_TASK DESCRIPTION_. A stretch of the entries below is to be set down exactly, running from the line with "compliance on Azure." through the line with "## Azure Fundamentals learning path", both included, and no other line.

_SUPPLIED MATERIAL_.
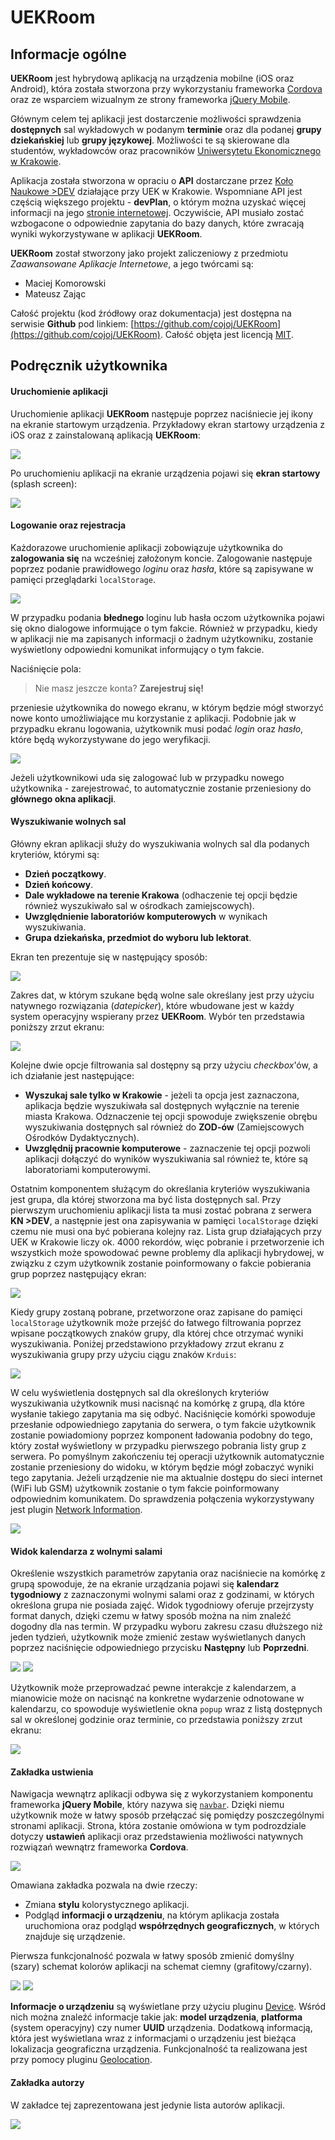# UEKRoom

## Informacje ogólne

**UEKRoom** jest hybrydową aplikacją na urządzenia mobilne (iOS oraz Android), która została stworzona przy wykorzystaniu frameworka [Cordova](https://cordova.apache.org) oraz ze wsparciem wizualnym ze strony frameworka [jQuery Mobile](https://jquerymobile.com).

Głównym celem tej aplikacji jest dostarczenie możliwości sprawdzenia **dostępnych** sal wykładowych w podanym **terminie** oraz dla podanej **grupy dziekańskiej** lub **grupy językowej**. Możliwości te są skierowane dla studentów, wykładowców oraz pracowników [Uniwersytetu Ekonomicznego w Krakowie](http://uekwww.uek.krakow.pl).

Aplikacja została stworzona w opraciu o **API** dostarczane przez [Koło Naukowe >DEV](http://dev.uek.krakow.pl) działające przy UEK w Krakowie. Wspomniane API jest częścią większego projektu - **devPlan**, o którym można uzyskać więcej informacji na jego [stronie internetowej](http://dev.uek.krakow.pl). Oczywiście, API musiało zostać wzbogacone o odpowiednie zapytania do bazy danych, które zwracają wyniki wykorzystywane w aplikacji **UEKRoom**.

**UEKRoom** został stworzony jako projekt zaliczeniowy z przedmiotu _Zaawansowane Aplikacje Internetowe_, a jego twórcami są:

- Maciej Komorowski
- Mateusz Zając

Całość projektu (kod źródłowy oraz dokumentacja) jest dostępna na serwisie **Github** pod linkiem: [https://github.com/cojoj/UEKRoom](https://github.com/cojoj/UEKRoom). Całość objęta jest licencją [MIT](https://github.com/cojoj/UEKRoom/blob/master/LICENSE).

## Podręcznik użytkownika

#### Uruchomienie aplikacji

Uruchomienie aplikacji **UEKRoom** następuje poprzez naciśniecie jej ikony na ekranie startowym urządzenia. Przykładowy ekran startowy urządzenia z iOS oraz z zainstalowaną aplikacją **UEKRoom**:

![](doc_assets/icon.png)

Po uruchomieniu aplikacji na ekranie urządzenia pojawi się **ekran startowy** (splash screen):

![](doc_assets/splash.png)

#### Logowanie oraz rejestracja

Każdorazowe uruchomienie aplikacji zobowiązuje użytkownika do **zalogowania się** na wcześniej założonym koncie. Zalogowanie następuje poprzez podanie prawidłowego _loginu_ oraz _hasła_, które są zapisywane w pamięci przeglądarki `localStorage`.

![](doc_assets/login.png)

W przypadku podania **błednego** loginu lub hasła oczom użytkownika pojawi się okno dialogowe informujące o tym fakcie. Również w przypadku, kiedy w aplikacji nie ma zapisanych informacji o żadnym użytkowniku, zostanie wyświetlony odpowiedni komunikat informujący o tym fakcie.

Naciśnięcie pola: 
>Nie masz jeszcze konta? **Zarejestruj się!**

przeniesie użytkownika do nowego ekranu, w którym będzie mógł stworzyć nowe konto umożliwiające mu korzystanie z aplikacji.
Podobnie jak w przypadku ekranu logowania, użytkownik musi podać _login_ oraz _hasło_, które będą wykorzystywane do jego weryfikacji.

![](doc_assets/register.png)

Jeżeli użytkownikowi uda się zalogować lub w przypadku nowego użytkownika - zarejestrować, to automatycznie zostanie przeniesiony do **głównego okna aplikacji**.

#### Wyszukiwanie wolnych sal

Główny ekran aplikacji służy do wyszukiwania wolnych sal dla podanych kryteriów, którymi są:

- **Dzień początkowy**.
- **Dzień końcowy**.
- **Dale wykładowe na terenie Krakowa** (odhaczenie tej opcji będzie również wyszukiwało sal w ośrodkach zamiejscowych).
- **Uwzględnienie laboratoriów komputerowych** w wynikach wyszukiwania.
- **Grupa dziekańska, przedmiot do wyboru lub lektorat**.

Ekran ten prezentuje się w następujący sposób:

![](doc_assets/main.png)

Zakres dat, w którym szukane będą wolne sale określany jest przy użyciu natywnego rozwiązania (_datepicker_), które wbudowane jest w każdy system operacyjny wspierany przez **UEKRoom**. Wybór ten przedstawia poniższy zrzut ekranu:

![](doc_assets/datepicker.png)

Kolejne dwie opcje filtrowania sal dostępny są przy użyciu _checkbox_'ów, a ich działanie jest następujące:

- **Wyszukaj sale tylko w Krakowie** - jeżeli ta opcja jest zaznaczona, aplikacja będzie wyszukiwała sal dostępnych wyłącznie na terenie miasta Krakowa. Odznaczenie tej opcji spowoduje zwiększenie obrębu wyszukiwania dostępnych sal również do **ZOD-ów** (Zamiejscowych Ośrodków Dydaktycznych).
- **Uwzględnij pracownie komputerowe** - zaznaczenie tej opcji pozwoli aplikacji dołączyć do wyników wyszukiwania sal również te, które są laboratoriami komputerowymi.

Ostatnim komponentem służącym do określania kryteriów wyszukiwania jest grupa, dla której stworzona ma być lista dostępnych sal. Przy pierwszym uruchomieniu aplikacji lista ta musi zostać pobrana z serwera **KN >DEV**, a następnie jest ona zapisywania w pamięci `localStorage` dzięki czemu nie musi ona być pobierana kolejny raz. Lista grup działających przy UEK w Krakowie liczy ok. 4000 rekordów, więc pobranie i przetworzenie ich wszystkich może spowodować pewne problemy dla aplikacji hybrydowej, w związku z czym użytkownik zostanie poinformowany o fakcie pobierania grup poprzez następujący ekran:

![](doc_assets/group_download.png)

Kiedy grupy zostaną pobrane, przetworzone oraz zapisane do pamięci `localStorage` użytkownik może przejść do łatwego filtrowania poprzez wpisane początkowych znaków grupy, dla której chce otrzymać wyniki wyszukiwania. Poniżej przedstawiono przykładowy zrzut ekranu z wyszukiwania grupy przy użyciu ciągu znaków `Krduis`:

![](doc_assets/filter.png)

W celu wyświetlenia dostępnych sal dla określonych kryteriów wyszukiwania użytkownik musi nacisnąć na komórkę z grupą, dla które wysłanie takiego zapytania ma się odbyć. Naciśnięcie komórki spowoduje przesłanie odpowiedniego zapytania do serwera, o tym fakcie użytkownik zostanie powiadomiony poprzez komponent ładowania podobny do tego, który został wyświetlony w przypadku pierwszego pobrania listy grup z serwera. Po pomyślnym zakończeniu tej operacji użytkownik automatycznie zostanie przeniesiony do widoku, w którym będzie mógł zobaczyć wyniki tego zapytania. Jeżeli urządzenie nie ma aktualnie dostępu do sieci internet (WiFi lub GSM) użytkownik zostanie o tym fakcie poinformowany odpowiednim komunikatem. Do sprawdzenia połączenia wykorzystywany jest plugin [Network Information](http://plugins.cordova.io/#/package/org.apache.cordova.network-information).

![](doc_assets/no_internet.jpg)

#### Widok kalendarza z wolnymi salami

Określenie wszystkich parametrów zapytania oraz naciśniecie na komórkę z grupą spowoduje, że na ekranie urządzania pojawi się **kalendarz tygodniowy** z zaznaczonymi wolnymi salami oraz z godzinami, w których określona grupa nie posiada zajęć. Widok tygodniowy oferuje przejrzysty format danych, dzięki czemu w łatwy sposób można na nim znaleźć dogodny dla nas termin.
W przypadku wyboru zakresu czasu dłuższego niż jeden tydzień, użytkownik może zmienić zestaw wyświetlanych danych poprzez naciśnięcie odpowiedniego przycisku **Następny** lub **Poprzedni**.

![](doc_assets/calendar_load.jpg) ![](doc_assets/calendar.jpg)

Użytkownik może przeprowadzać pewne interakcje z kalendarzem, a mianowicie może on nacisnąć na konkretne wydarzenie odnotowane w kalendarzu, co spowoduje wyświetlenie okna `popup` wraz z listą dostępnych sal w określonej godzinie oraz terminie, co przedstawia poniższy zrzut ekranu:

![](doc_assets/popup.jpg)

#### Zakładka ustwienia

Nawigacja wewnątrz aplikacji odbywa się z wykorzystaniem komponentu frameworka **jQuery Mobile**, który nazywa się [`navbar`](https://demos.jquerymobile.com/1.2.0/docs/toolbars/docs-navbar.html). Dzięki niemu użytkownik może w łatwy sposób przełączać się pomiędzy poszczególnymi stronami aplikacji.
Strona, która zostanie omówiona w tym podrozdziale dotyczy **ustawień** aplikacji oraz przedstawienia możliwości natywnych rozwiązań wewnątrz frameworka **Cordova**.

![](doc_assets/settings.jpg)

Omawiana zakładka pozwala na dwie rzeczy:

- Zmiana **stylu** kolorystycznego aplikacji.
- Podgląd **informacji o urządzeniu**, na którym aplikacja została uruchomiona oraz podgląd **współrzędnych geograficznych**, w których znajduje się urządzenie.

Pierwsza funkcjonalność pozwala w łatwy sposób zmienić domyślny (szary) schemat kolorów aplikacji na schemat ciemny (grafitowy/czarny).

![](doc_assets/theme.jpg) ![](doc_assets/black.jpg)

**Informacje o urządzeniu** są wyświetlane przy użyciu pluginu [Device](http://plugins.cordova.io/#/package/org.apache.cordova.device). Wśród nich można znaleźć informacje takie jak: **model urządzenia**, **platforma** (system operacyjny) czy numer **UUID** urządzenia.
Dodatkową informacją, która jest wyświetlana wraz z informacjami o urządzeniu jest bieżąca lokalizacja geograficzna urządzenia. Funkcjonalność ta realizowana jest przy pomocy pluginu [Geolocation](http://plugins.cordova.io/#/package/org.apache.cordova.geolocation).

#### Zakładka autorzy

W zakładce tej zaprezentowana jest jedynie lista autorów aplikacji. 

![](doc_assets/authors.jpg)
==
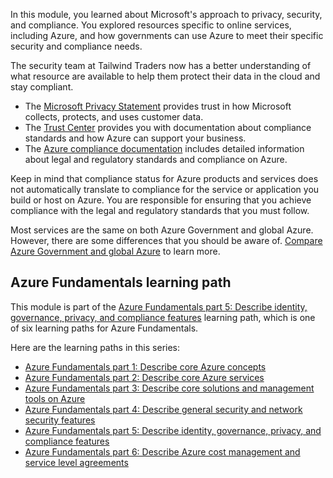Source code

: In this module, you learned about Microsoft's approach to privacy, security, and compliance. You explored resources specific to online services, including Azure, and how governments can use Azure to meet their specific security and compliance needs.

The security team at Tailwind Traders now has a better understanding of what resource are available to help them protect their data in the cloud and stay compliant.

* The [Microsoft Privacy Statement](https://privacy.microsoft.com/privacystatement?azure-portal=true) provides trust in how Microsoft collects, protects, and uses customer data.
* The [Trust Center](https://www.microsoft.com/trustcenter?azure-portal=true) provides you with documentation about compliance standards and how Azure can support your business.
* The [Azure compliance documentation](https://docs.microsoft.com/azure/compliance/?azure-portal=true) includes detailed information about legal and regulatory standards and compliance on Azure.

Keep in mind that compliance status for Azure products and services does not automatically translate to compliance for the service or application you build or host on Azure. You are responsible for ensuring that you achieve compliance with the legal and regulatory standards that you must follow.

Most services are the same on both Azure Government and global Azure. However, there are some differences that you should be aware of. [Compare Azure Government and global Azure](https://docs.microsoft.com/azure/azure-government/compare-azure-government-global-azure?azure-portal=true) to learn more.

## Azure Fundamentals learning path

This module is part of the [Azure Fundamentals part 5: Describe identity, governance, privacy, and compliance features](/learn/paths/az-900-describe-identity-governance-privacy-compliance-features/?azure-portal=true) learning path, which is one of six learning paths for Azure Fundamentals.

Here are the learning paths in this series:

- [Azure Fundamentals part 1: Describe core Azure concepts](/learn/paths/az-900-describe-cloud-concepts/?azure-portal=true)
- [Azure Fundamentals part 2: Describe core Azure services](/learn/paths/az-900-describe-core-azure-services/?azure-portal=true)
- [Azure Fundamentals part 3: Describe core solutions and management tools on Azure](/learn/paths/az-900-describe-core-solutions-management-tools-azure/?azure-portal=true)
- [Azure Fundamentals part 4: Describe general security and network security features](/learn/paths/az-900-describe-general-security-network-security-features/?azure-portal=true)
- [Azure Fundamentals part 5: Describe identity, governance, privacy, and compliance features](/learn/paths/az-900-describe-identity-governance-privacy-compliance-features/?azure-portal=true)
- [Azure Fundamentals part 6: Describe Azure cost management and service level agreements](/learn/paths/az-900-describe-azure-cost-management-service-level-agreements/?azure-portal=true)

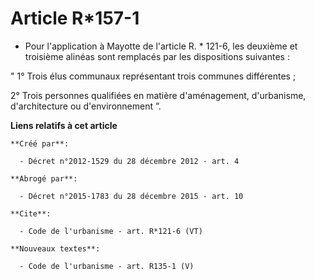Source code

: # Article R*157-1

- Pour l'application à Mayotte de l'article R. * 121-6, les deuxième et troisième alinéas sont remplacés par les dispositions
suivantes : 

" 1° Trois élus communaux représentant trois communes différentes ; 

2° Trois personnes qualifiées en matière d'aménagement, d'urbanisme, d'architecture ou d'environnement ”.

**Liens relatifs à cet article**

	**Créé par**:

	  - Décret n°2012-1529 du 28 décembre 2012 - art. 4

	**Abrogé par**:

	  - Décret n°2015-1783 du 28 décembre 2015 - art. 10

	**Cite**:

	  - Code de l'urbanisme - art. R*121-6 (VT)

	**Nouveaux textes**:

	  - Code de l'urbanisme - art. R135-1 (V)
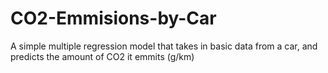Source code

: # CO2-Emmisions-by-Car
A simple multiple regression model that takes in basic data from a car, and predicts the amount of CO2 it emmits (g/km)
---
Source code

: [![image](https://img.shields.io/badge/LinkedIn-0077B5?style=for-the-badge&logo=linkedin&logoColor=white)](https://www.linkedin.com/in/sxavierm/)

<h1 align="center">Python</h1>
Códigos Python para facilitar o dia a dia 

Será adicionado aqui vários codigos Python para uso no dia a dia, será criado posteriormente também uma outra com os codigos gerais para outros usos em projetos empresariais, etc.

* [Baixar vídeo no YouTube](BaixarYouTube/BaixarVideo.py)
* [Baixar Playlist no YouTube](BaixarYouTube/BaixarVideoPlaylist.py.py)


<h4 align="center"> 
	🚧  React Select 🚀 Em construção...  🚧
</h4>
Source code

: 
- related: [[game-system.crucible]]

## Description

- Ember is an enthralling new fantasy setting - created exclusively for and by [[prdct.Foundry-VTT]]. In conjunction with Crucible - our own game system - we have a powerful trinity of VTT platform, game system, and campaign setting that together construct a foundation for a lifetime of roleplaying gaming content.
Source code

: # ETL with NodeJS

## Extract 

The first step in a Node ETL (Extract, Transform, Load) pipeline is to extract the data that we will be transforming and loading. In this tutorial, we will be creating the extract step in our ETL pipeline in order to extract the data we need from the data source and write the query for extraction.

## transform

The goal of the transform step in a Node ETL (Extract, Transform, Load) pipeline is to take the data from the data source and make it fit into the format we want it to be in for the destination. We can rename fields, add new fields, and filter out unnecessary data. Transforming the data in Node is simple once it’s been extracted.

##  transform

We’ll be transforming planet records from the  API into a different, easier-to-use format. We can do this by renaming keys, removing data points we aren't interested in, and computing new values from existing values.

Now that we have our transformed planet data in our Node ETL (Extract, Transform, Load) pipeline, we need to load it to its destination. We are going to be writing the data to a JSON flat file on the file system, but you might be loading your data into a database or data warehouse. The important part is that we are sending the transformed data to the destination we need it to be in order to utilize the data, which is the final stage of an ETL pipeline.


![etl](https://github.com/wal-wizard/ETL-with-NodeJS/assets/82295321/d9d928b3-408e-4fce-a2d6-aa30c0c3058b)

_WRITTEN RESPONSE_.
* The [Azure compliance documentation](https://docs.microsoft.com/azure/compliance/?azure-portal=true) includes detailed information about legal and regulatory standards and compliance on Azure.

Keep in mind that compliance status for Azure products and services does not automatically translate to compliance for the service or application you build or host on Azure. You are responsible for ensuring that you achieve compliance with the legal and regulatory standards that you must follow.

Most services are the same on both Azure Government and global Azure. However, there are some differences that you should be aware of. [Compare Azure Government and global Azure](https://docs.microsoft.com/azure/azure-government/compare-azure-government-global-azure?azure-portal=true) to learn more.

## Azure Fundamentals learning path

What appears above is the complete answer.